THE KING by Morton Cooper. 433 pages. Bernard Geis Associates. $5.95.

Readers will readily identify “the King,” Singer Harry Orlando, as Frank Sinatra. With that discovery, all public interest in Morton Cooper’s novel should wane—although it probably won’t. The author and his publisher have aimed it confidently at the bestseller list, although Cooper’s literary defects and unerring tastelessness would fill an office wastebasket. Orlando is an unmitigated bore tirelessly indulging his libido, yearning to become head of the White House’s Cultural Exchange program—a prize ultimately denied him. The book is so bad that Bennett Cerf of Random House, who used to distribute books published by Bernard Geis, refused to handle it. Some say this happened because Cerf and Sinatra are friends. But Cerf has an even better reason. “This represents the sleaziest kind of publishing there is,” he says: “Books that vilify a celebrity, living or dead, under the thinnest of fictional disguises. One or two such books have sneaked on our lists in past years.* But as long as I’m here, I can promise it won’t happen again.”

SEVEN KINDS OF GOODNESS by Max Eastman. 156 pages. Horizon. $4.50.

In his early days, Max Eastman was a fiery socialist editor (the Masses, Liberator), a dedicated sexual adventurer and a noisy defender of Communism. Since the 1940s, he has been a sometime roving editor for the Reader’s Digest, a proclaimed expert on Russian skulduggery, and a boastful chronicler of his youthful capacity for hell-raising (Love and Revolution).
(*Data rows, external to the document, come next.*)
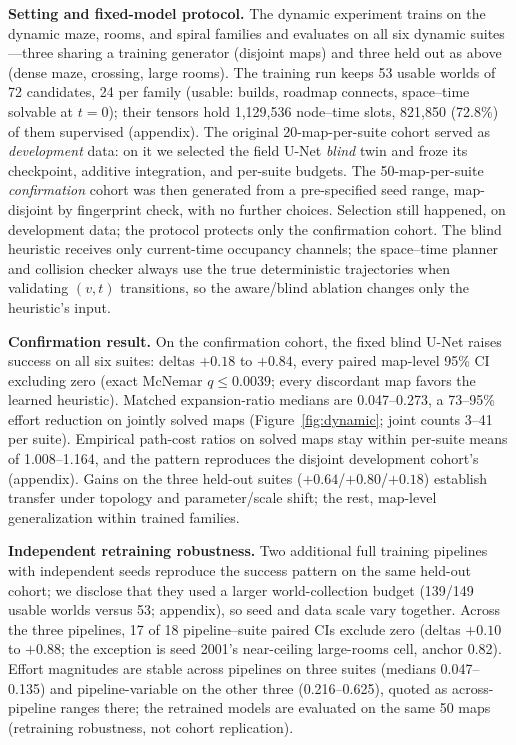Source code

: \documentclass[letterpaper]{article} %
\begin{document}
\textbf{Setting and fixed-model protocol.} The dynamic experiment trains on the dynamic maze, rooms, and spiral families and evaluates on all six dynamic suites---three sharing a training generator (disjoint maps) and three held out as above (dense maze, crossing, large rooms). The training run keeps 53 usable worlds of 72 candidates, 24 per family (usable: builds, roadmap connects, space--time solvable at $t{=}0$); their tensors hold 1{,}129{,}536 node--time slots, 821{,}850 (72.8\%) of them supervised (appendix). The original 20-map-per-suite cohort served as \emph{development} data: on it we selected the field U-Net \emph{blind} twin and froze its checkpoint, additive integration, and per-suite budgets. The 50-map-per-suite \emph{confirmation} cohort was then generated from a pre-specified seed range, map-disjoint by fingerprint check, with no further choices. Selection still happened, on development data; the protocol protects only the confirmation cohort. The blind heuristic receives only current-time occupancy channels; the space--time planner and collision checker always use the true deterministic trajectories when validating $(v,t)$ transitions, so the aware/blind ablation changes only the heuristic's input.

\textbf{Confirmation result.} On the confirmation cohort, the fixed blind U-Net raises success on all six suites: deltas $+0.18$ to $+0.84$, every paired map-level 95\% CI excluding zero (exact McNemar $q \leq 0.0039$; every discordant map favors the learned heuristic). Matched expansion-ratio medians are 0.047--0.273, a 73--95\% effort reduction on jointly solved maps (Figure~\ref{fig:dynamic}; joint counts 3--41 per suite). Empirical path-cost ratios on solved maps stay within per-suite means of 1.008--1.164, and the pattern reproduces the disjoint development cohort's (appendix). Gains on the three held-out suites ($+0.64$/$+0.80$/$+0.18$) establish transfer under topology and parameter/scale shift; the rest, map-level generalization within trained families.

\textbf{Independent retraining robustness.} Two additional full training pipelines with independent seeds reproduce the success pattern on the same held-out cohort; we disclose that they used a larger world-collection budget (139/149 usable worlds versus 53; appendix), so seed and data scale vary together. Across the three pipelines, 17 of 18 pipeline--suite paired CIs exclude zero (deltas $+0.10$ to $+0.88$; the exception is seed 2001's near-ceiling large-rooms cell, anchor 0.82). Effort magnitudes are stable across pipelines on three suites (medians 0.047--0.135) and pipeline-variable on the other three (0.216--0.625), quoted as across-pipeline ranges there; the retrained models are evaluated on the same 50 maps (retraining robustness, not cohort replication).
\end{document}
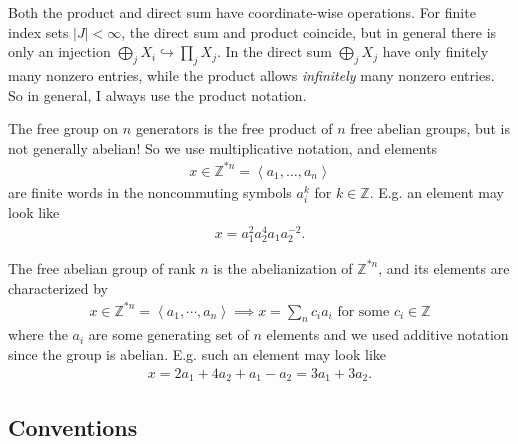 \begin{remark}

Both the product and direct sum have coordinate-wise operations. For
finite index sets \({\left\lvert {J} \right\rvert}< \infty\), the direct
sum and product coincide, but in general there is only an injection
\(\bigoplus_j X_i \hookrightarrow\prod_j X_j\). In the direct sum
\(\bigoplus_j X_j\) have only finitely many nonzero entries, while the
product allows \emph{infinitely} many nonzero entries. So in general, I
always use the product notation.

\end{remark}

\begin{remark}

The free group on \(n\) generators is the free product of \(n\) free
abelian groups, but is not generally abelian! So we use multiplicative
notation, and elements
\begin{align*}
x \in {\mathbb{Z}}^{\ast n} = \left< a_1, \ldots, a_n\right>
\end{align*}
are finite words in the noncommuting symbols \(a_i^k\) for
\(k\in {\mathbb{Z}}\). E.g. an element may look like
\begin{align*}
x = a_1^2 a_2^4 a_1 a_2^{-2}
.\end{align*}

\end{remark}

\begin{remark}

The free abelian group of rank \(n\) is the abelianization of
\({\mathbb{Z}}^{\ast n}\), and its elements are characterized by
\begin{align*}
x\in {\mathbb{Z}}^{\ast n} = \left\langle{ a_1, \cdots, a_n }\right\rangle \implies x = \sum_n c_i a_i \text{ for some } c_i \in {\mathbb{Z}}
\end{align*}
where the \(a_i\) are some generating set of \(n\) elements and we used
additive notation since the group is abelian. E.g. such an element may
look like
\begin{align*}
x = 2a_1 + 4a_2 + a_1 - a_2 = 3a_1 + 3a_2
.\end{align*}

\end{remark}

\hypertarget{conventions}{%
\subsection{Conventions}\label{conventions}}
Since he is now 84, the title of this book might suggest that Eastman has finally turned to a contemplative study of morality. Not so. In writing these painfully simplistic essays on the lives of Buddha, Confucius, Moses, Socrates, Plato, Mohammed and Jesus, Eastman plainly still sees himself as an eternal Peck’s Bad Boy gleefully provoking shrieks of outrage and accusations of heresy from the Yahoos. Mohammed, for example, was a “neurotic and savagely cruel old man,” and Moses established a dictatorship “that for absolute control and bloody-handed cruelty has few rivals in history.”

Eastman achieves the ultimate in bad taste in his essay on Jesus, whose strictures against fornication, he suggests, “must have been sustained by floridly passionate friendships among men.” Says Eastman: “The picture of Jesus and his 12 male companions, one of them spoken of as ‘the beloved disciple,’ wandering about Palestine together, must ultimately provoke the interest of our all-inquiring psychologists.” So would this book, if it were worth the trouble.

-Among them: last winter’s The Symbol, by Alvah Bessie, a novel based on the life of Marilyn Monroe.